**Assigned task**
Each line of the listing that includes "render" should be reported.

**Record extracts**
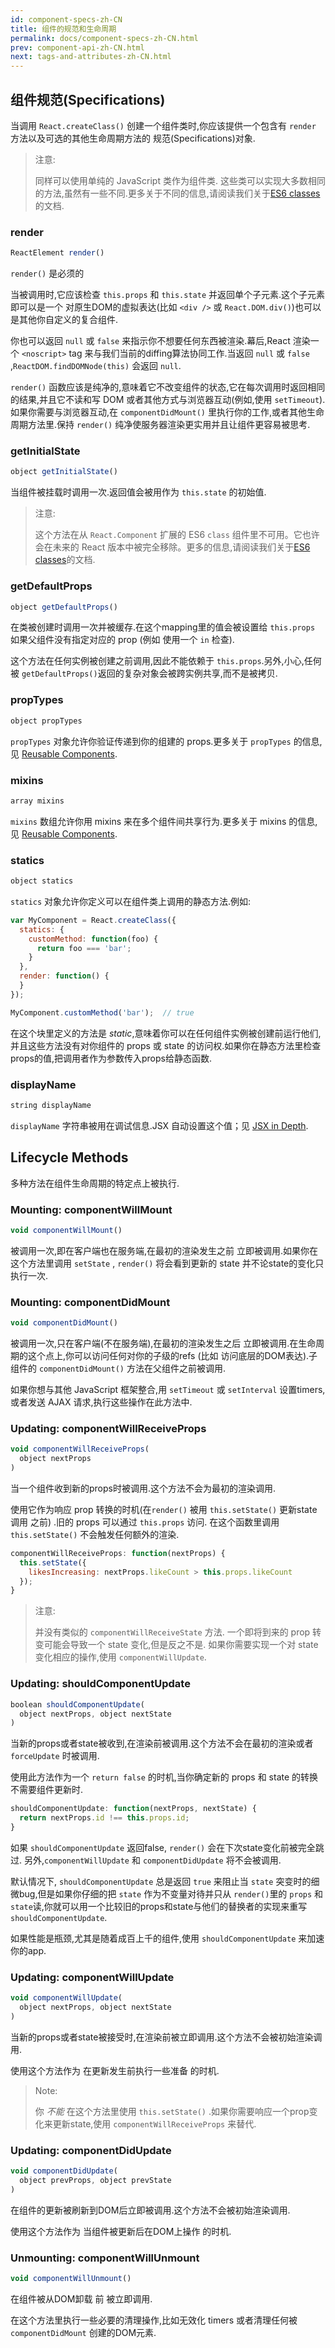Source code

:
```yaml
---
id: component-specs-zh-CN
title: 组件的规范和生命周期
permalink: docs/component-specs-zh-CN.html
prev: component-api-zh-CN.html
next: tags-and-attributes-zh-CN.html
---
```


## 组件规范(Specifications)

当调用 `React.createClass()` 创建一个组件类时,你应该提供一个包含有 `render` 方法以及可选的其他生命周期方法的 规范(Specifications)对象.

> 注意:
>
> 同样可以使用单纯的 JavaScript 类作为组件类. 这些类可以实现大多数相同的方法,虽然有一些不同.更多关于不同的信息,请阅读我们关于[ES6 classes](/react/docs/reusable-components.html#es6-classes)的文档.

### render

```javascript
ReactElement render()
```

 `render()` 是必须的

 当被调用时,它应该检查 `this.props` 和 `this.state` 并返回单个子元素.这个子元素即可以是一个 对原生DOM的虚拟表达(比如 `<div />` 或 `React.DOM.div()`)也可以是其他你自定义的复合组件.

 你也可以返回 `null` 或 `false` 来指示你不想要任何东西被渲染.幕后,React 渲染一个 `<noscript>` tag 来与我们当前的diffing算法协同工作.当返回 `null` 或 `false` ,`ReactDOM.findDOMNode(this)` 会返回 `null`.

 `render()` 函数应该是纯净的,意味着它不改变组件的状态,它在每次调用时返回相同的结果,并且它不读和写 DOM 或者其他方式与浏览器互动(例如,使用 `setTimeout`).如果你需要与浏览器互动,在 `componentDidMount()` 里执行你的工作,或者其他生命周期方法里.保持 `render()` 纯净使服务器渲染更实用并且让组件更容易被思考.


 ### getInitialState

 ```javascript
object getInitialState()
```

当组件被挂载时调用一次.返回值会被用作为 `this.state` 的初始值.

> 注意:
>
> 这个方法在从 `React.Component` 扩展的 ES6 `class` 组件里不可用。它也许会在未来的 React 版本中被完全移除。更多的信息,请阅读我们关于[ES6 classes](/react/docs/reusable-components.html#es6-classes)的文档.


### getDefaultProps

```javascript
object getDefaultProps()
```

在类被创建时调用一次并被缓存.在这个mapping里的值会被设置给 `this.props` 如果父组件没有指定对应的 prop (例如 使用一个 `in` 检查).

这个方法在任何实例被创建之前调用,因此不能依赖于 `this.props`.另外,小心,任何被 `getDefaultProps()`返回的复杂对象会被跨实例共享,而不是被拷贝.


### propTypes

```javascript
object propTypes
```

 `propTypes` 对象允许你验证传递到你的组建的 props.更多关于 `propTypes` 的信息,见 [Reusable Components](/react/docs/reusable-components.html).


### mixins

```javascript
array mixins
```

 `mixins` 数组允许你用 mixins 来在多个组件间共享行为.更多关于 mixins 的信息,见 [Reusable Components](/react/docs/reusable-components.html).


### statics

```javascript
object statics
```

`statics` 对象允许你定义可以在组件类上调用的静态方法.例如:

```javascript
var MyComponent = React.createClass({
  statics: {
    customMethod: function(foo) {
      return foo === 'bar';
    }
  },
  render: function() {
  }
});

MyComponent.customMethod('bar');  // true
```

在这个块里定义的方法是 _static_,意味着你可以在任何组件实例被创建前运行他们,并且这些方法没有对你组件的  props 或 state 的访问权.如果你在静态方法里检查props的值,把调用者作为参数传入props给静态函数.


### displayName

```javascript
string displayName
```

`displayName` 字符串被用在调试信息.JSX 自动设置这个值；见 [JSX in Depth](/react/docs/jsx-in-depth.html#the-transform).


## Lifecycle Methods

多种方法在组件生命周期的特定点上被执行.


### Mounting: componentWillMount

```javascript
void componentWillMount()
```

被调用一次,即在客户端也在服务端,在最初的渲染发生之前 立即被调用.如果你在这个方法里调用 `setState` , `render()` 将会看到更新的 state 并不论state的变化只执行一次.


### Mounting: componentDidMount

```javascript
void componentDidMount()
```

被调用一次,只在客户端(不在服务端),在最初的渲染发生之后 立即被调用.在生命周期的这个点上,你可以访问任何对你的子级的refs (比如 访问底层的DOM表达).子组件的 `componentDidMount()` 方法在父组件之前被调用.

如果你想与其他 JavaScript 框架整合,用 `setTimeout` 或 `setInterval` 设置timers,或者发送 AJAX 请求,执行这些操作在此方法中.


### Updating: componentWillReceiveProps

```javascript
void componentWillReceiveProps(
  object nextProps
)
```

当一个组件收到新的props时被调用.这个方法不会为最初的渲染调用.

使用它作为响应 prop 转换的时机(在`render()` 被用 `this.setState()` 更新state调用 之前) .旧的 props 可以通过 `this.props` 访问. 在这个函数里调用 `this.setState()` 不会触发任何额外的渲染.

```javascript
componentWillReceiveProps: function(nextProps) {
  this.setState({
    likesIncreasing: nextProps.likeCount > this.props.likeCount
  });
}
```

> 注意:
>
> 并没有类似的 `componentWillReceiveState` 方法. 一个即将到来的 prop 转变可能会导致一个 state 变化,但是反之不是. 如果你需要实现一个对 state 变化相应的操作,使用 `componentWillUpdate`.


### Updating: shouldComponentUpdate

```javascript
boolean shouldComponentUpdate(
  object nextProps, object nextState
)
```

当新的props或者state被收到,在渲染前被调用.这个方法不会在最初的渲染或者 `forceUpdate` 时被调用.

使用此方法作为一个 `return false` 的时机,当你确定新的 props 和 state 的转换不需要组件更新时.

```javascript
shouldComponentUpdate: function(nextProps, nextState) {
  return nextProps.id !== this.props.id;
}
```

如果 `shouldComponentUpdate` 返回false, `render()` 会在下次state变化前被完全跳过. 另外,`componentWillUpdate` 和 `componentDidUpdate` 将不会被调用.

默认情况下, `shouldComponentUpdate` 总是返回 `true` 来阻止当 `state` 突变时的细微bug,但是如果你仔细的把 `state` 作为不变量对待并只从 `render()`里的 `props` 和 `state`读,你就可以用一个比较旧的props和state与他们的替换者的实现来重写 `shouldComponentUpdate`.

如果性能是瓶颈,尤其是随着成百上千的组件,使用 `shouldComponentUpdate` 来加速你的app.


### Updating: componentWillUpdate

```javascript
void componentWillUpdate(
  object nextProps, object nextState
)
```

当新的props或者state被接受时,在渲染前被立即调用.这个方法不会被初始渲染调用.

使用这个方法作为 在更新发生前执行一些准备 的时机.

> Note:
>
> 你 *不能* 在这个方法里使用 `this.setState()` .如果你需要响应一个prop变化来更新state,使用 `componentWillReceiveProps` 来替代.


### Updating: componentDidUpdate

```javascript
void componentDidUpdate(
  object prevProps, object prevState
)
```

在组件的更新被刷新到DOM后立即被调用.这个方法不会被初始渲染调用.

使用这个方法作为 当组件被更新后在DOM上操作 的时机.


### Unmounting: componentWillUnmount

```javascript
void componentWillUnmount()
```

在组件被从DOM卸载 前 被立即调用.

在这个方法里执行一些必要的清理操作,比如无效化 timers 或者清理任何被 `componentDidMount` 创建的DOM元素.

**Answer to this task**
当调用 `React.createClass()` 创建一个组件类时,你应该提供一个包含有 `render` 方法以及可选的其他生命周期方法的 规范(Specifications)对象.
### render
ReactElement render()
 `render()` 是必须的
 `render()` 函数应该是纯净的,意味着它不改变组件的状态,它在每次调用时返回相同的结果,并且它不读和写 DOM 或者其他方式与浏览器互动(例如,使用 `setTimeout`).如果你需要与浏览器互动,在 `componentDidMount()` 里执行你的工作,或者其他生命周期方法里.保持 `render()` 纯净使服务器渲染更实用并且让组件更容易被思考.
  render: function() {
被调用一次,即在客户端也在服务端,在最初的渲染发生之前 立即被调用.如果你在这个方法里调用 `setState` , `render()` 将会看到更新的 state 并不论state的变化只执行一次.
使用它作为响应 prop 转换的时机(在`render()` 被用 `this.setState()` 更新state调用 之前) .旧的 props 可以通过 `this.props` 访问. 在这个函数里调用 `this.setState()` 不会触发任何额外的渲染.
如果 `shouldComponentUpdate` 返回false, `render()` 会在下次state变化前被完全跳过. 另外,`componentWillUpdate` 和 `componentDidUpdate` 将不会被调用.
默认情况下, `shouldComponentUpdate` 总是返回 `true` 来阻止当 `state` 突变时的细微bug,但是如果你仔细的把 `state` 作为不变量对待并只从 `render()`里的 `props` 和 `state`读,你就可以用一个比较旧的props和state与他们的替换者的实现来重写 `shouldComponentUpdate`.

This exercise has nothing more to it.